Residence means a legal residence or personal domicile, even if
such residence is seasonal. A covered veteran may maintain more than
one residence but may only have one residence at a time. If a covered
veteran lives in more than one location during a year, the covered
veteran's residence is the residence or domicile where they are staying
at the time they want to receive hospital care, medical services, or
extended care services through the Veterans Community Care Program. A
post office box or other non-residential point of delivery does not
constitute a residence.
Schedule means identifying and confirming a date, time, location,
and entity or health care provider for an appointment in advance of
such appointment.
Note: A VA telehealth encounter and a same-day care encounter
are considered to be scheduled even if such an encounter is
conducted on an ad hoc basis.
VA facility means a VA facility that offers hospital care, medical
services, or extended care services.
VA medical service line means a specific medical service or set of
services delivered in a VA facility.
Sec. 17.4010 Veteran eligibility.
Section 1703(d) of title 38, U.S.C., establishes the conditions
under which, at the election of the veteran and subject to the
availability of appropriations, VA must furnish care in the community
through eligible entities and providers.
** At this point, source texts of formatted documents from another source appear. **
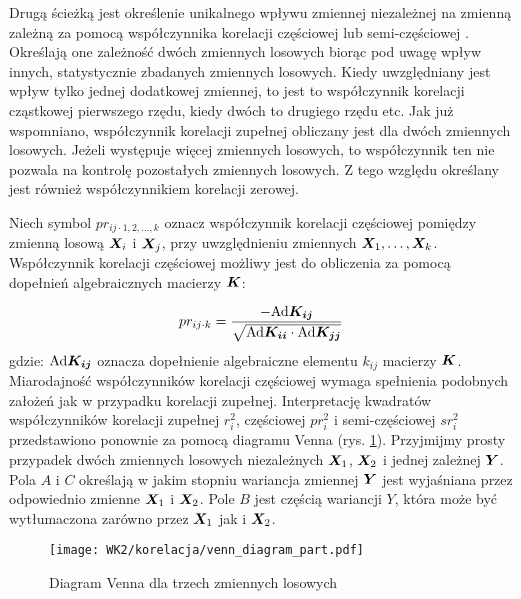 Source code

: \begin{appendices}
Drugą ścieżką jest określenie unikalnego wpływu zmiennej niezależnej na zmienną zależną za pomocą współczynnika korelacji częściowej  lub semi-częściowej . Określają one zależność dwóch zmiennych losowych biorąc pod uwagę wpływ innych, statystycznie zbadanych zmiennych losowych. Kiedy uwzględniany jest wpływ tylko jednej dodatkowej zmiennej, to jest to współczynnik korelacji cząstkowej pierwszego rzędu, kiedy dwóch to drugiego rzędu etc. Jak już wspomniano, współczynnik korelacji zupełnej obliczany jest dla dwóch zmiennych losowych. Jeżeli występuje więcej zmiennych losowych, to współczynnik ten nie pozwala na kontrolę pozostałych zmiennych losowych. Z tego względu określany jest również współczynnikiem korelacji zerowej. 

Niech symbol $pr_{ij\cdot 1,2,\dots,k}$ oznacz współczynnik korelacji częściowej pomiędzy zmienną losową $\bm{X}_i$ i $\bm{X}_j$, przy uwzględnieniu zmiennych $\bm{X}_1,\dots,\bm{X}_k$. Współczynnik korelacji częściowej możliwy jest do obliczenia za pomocą dopełnień algebraicznych macierzy $\bm{K}$:

\begin{equation}
		pr_{ij\cdot k} = \frac{-\mathrm{Ad}\bm{K_{ij}}}{\sqrt{\mathrm{Ad}\bm{K_{ii}}\cdot\mathrm{Ad}\bm{K_{jj}}}}
\end{equation}
gdzie: $\mathrm{Ad}\bm{K_{ij}}$ oznacza dopełnienie algebraiczne elementu $k_{ij}$ macierzy $\bm{K}$. Miarodajność współczynników korelacji częściowej wymaga spełnienia podobnych założeń jak w przypadku korelacji zupełnej.
\clearpage
Interpretację kwadratów współczynników korelacji zupełnej $r_i^2$, częściowej $pr_i^2$ i semi-częściowej $sr_i^2$ przedstawiono ponownie za pomocą diagramu Venna (rys. \ref{fig:venn_diag_part_corr}). Przyjmijmy prosty przypadek dwóch zmiennych losowych niezależnych $\bm{X}_1$, $\bm{X}_2$ i jednej zależnej $\bm{Y}$. Pola $A$ i $C$ określają w jakim stopniu wariancja zmiennej $\bm{Y}$ jest wyjaśniana przez odpowiednio zmienne $\bm{X}_1$ i $\bm{X}_2$. Pole $B$ jest częścią wariancji $Y$, która może być wytłumaczona zarówno przez $\bm{X}_1$ jak i $\bm{X}_2$.

\begin{figure}[hbt!]
	\centering
	\texttt{[image: WK2/korelacja/venn\_diagram\_part.pdf]}
	\captionsetup{justification=centering}
	\caption{Diagram Venna dla trzech zmiennych losowych}
	\label{fig:venn_diag_part_corr}
\end{figure}


\end{appendices}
VA has regulated these
conditions under paragraphs (a)(1) through (5) of this section. If VA
determines that a covered veteran meets at least one or more of the
conditions in paragraph (a) of this section and has provided
information required by paragraphs (b) and (c) of this section, the
covered veteran may elect to receive authorized non-VA care under Sec.
17.4020.
(a) The covered veteran requires hospital care, medical services,
or extended care services and:
(1) No VA facility offers the hospital care, medical services, or
extended care services the veteran requires.
(2) VA does not operate a full-service VA medical facility in the
State in which the veteran resides.
(3) The veteran was eligible to receive care and services from an
eligible entity or provider under section 101(b)(2)(B) of the Veterans
Access, Choice, and Accountability Act of 2014 (Pub. L. 113-146, sec.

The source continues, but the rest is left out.